## WHAT THE EXERCISE ASKS
Sort through the listing below and keep each line with the word "Defense". Copy those.

== DATA FOR THIS EXERCISE ==

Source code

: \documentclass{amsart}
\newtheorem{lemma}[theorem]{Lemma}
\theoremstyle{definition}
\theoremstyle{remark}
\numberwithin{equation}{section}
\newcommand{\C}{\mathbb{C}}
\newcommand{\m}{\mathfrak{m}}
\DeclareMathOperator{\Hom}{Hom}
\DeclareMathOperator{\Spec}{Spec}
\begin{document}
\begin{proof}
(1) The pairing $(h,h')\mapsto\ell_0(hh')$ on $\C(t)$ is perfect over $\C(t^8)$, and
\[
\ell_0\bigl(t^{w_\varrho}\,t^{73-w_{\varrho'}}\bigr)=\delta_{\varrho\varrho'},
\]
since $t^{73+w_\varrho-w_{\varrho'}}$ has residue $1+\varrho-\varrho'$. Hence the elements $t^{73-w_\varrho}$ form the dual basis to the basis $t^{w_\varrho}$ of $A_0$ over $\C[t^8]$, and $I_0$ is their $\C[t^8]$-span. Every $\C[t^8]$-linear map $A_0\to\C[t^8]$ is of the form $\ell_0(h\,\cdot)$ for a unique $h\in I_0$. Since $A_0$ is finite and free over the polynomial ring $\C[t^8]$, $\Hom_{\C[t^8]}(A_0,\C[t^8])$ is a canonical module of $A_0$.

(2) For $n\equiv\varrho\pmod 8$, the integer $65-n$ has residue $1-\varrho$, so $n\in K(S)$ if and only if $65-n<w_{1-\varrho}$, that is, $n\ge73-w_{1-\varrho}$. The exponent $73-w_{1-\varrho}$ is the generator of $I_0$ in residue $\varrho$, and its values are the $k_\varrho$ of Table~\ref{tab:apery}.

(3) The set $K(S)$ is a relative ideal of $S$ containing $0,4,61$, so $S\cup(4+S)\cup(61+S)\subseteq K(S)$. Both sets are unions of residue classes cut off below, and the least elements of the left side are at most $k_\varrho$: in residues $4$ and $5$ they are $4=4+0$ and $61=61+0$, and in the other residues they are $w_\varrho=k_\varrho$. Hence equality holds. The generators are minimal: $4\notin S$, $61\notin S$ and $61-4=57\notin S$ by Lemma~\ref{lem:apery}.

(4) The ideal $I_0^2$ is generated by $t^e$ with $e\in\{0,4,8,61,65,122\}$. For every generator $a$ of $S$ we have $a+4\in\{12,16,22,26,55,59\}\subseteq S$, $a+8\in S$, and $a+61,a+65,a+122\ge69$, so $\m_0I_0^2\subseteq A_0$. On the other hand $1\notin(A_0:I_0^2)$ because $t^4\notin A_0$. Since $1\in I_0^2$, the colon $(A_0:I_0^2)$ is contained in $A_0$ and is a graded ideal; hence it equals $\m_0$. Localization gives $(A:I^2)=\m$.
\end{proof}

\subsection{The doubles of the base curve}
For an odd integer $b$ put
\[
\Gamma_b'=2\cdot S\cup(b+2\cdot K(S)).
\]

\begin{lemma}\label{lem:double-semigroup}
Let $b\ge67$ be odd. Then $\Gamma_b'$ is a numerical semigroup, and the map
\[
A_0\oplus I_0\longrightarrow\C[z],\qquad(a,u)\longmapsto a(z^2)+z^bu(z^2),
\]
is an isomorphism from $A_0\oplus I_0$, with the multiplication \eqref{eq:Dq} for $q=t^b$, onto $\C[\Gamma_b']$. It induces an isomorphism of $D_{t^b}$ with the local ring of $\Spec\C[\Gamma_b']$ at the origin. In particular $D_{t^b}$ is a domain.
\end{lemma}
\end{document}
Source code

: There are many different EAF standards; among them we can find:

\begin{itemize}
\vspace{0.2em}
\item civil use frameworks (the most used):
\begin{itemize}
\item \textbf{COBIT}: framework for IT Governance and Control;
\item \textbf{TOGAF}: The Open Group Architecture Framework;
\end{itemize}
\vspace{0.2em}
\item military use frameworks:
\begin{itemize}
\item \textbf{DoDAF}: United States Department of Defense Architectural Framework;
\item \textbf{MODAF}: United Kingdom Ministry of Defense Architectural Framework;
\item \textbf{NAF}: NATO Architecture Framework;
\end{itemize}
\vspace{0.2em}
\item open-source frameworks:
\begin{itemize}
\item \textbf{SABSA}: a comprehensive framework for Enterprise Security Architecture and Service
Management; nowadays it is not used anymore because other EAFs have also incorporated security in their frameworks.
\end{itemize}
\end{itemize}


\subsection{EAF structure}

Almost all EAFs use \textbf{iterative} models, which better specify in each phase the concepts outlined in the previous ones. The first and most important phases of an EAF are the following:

===

## EXERCISE ANSWER
\item \textbf{DoDAF}: United States Department of Defense Architectural Framework;
\item \textbf{MODAF}: United Kingdom Ministry of Defense Architectural Framework;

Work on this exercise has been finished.